- Data shown
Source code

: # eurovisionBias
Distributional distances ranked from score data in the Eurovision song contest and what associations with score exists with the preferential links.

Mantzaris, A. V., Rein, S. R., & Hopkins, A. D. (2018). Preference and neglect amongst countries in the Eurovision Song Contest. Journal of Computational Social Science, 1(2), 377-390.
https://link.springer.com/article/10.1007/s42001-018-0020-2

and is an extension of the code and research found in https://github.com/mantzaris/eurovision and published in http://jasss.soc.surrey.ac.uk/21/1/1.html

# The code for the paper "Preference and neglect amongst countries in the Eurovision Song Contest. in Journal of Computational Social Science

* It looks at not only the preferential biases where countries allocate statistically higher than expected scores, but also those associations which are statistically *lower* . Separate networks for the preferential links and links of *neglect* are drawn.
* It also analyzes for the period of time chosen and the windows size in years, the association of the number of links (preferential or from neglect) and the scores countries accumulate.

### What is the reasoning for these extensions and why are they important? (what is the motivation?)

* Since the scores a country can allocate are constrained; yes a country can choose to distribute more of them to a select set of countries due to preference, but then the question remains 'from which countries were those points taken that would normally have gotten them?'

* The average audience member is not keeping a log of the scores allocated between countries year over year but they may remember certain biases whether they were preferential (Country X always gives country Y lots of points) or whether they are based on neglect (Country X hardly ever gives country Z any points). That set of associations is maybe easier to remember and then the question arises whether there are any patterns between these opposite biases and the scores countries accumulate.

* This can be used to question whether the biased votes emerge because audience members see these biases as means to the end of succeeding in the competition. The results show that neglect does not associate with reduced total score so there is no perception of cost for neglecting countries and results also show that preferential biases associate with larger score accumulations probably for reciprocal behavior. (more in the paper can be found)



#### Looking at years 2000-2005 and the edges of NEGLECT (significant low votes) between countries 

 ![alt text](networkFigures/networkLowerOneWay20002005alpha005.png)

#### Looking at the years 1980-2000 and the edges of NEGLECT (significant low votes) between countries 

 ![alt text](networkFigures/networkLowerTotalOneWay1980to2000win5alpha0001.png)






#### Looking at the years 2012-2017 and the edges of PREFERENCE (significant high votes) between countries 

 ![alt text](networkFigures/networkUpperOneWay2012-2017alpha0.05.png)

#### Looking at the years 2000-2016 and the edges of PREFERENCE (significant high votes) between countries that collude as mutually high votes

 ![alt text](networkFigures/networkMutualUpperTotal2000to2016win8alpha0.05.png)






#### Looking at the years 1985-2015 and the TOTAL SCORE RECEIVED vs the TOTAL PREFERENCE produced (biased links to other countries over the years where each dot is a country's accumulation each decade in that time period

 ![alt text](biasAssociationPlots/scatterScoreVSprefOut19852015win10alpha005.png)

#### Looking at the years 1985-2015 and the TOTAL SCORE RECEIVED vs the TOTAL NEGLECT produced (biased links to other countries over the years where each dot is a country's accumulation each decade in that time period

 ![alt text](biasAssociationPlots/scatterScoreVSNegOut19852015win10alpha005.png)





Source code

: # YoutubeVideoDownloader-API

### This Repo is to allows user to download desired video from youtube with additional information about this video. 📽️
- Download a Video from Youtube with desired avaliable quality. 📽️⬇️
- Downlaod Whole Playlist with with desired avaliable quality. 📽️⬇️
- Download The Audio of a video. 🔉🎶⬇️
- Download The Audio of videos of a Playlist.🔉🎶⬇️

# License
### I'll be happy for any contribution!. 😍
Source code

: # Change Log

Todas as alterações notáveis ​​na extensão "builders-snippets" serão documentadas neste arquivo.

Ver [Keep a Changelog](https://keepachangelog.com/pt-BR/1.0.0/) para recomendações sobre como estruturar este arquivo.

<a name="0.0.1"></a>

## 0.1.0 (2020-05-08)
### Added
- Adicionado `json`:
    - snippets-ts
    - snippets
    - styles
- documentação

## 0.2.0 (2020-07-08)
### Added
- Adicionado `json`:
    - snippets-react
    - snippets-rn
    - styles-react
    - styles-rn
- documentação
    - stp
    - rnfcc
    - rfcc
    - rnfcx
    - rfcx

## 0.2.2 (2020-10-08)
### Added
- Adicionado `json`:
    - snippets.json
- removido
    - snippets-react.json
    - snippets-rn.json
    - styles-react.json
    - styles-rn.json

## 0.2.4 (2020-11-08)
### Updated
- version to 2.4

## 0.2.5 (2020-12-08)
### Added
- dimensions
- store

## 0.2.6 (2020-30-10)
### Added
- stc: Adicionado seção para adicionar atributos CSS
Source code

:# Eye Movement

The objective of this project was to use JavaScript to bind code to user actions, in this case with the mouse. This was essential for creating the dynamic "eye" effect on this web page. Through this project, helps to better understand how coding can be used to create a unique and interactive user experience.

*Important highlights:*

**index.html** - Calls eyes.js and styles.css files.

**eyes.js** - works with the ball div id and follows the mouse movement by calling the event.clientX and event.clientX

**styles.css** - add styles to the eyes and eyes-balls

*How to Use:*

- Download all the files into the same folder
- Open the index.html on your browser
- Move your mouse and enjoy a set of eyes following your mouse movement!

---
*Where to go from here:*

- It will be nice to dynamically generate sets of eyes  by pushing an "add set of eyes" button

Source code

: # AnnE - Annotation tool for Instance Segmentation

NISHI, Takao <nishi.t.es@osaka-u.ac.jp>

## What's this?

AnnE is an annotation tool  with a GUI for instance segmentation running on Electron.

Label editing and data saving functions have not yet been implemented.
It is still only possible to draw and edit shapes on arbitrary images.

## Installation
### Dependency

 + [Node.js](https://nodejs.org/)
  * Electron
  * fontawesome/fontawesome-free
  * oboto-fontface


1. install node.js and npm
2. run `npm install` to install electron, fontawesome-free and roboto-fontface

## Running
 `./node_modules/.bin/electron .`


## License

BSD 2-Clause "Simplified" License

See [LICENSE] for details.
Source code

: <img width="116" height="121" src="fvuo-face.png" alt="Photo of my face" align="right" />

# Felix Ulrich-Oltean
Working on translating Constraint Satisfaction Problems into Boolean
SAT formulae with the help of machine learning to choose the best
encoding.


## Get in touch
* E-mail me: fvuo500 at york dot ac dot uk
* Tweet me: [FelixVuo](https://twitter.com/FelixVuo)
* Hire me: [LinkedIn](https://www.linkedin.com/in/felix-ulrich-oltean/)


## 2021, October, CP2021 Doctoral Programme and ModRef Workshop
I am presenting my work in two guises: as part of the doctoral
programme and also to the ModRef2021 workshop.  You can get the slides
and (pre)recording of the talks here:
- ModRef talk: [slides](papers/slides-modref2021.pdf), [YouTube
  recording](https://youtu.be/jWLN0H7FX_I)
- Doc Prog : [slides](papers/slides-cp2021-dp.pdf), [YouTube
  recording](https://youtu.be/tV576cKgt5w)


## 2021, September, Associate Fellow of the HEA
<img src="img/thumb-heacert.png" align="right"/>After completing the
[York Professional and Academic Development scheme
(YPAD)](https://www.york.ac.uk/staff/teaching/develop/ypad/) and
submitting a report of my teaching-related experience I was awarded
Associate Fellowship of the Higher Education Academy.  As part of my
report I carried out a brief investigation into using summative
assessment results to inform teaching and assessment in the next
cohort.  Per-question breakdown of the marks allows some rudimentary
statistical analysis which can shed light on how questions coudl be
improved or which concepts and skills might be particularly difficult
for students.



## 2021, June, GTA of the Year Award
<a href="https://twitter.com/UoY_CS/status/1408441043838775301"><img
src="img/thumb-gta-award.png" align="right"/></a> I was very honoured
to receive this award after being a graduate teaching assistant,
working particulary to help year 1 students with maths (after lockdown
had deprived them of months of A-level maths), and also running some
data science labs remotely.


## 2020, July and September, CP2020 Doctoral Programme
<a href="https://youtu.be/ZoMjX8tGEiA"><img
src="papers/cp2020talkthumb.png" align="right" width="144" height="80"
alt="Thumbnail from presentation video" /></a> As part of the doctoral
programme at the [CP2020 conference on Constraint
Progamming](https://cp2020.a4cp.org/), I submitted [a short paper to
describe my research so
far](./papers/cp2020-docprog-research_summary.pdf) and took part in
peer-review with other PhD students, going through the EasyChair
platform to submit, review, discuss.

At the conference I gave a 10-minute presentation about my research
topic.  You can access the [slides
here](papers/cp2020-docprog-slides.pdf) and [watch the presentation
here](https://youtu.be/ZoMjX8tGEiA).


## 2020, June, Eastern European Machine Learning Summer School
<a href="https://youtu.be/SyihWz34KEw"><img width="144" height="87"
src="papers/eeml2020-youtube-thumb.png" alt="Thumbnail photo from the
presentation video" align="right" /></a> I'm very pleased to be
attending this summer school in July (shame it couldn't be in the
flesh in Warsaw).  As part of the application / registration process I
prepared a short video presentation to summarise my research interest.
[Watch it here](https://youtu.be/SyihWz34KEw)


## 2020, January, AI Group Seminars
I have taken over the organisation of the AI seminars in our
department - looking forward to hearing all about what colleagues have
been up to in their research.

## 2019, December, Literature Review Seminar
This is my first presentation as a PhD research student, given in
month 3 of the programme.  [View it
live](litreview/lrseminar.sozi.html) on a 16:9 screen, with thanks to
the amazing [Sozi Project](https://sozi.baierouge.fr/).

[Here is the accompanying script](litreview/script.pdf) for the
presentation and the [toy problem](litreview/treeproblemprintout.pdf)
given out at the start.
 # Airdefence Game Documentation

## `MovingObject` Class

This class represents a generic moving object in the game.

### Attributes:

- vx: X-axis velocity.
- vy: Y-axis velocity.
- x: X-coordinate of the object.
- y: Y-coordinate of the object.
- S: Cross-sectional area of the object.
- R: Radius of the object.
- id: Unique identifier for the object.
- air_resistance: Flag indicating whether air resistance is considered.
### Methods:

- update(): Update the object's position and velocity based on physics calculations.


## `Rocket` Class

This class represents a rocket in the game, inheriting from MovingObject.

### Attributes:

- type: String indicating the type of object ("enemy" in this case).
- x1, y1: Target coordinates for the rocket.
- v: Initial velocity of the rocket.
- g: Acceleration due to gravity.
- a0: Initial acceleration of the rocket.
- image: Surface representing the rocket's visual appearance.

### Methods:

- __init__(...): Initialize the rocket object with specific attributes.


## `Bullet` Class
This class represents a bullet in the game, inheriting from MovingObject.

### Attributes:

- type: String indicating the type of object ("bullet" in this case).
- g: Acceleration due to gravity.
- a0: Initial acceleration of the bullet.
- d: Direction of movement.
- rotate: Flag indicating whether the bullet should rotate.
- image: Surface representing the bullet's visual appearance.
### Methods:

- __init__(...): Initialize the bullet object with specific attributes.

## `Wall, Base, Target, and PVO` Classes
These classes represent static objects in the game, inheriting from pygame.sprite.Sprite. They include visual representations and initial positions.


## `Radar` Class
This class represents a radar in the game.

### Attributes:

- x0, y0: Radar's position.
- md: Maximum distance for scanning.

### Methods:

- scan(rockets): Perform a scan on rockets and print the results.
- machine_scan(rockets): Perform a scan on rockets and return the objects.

- Exercise goal
In the records above, find each line with the word "maths" and copy it out.

- Answer space
working particulary to help year 1 students with maths (after lockdown
had deprived them of months of A-level maths), and also running some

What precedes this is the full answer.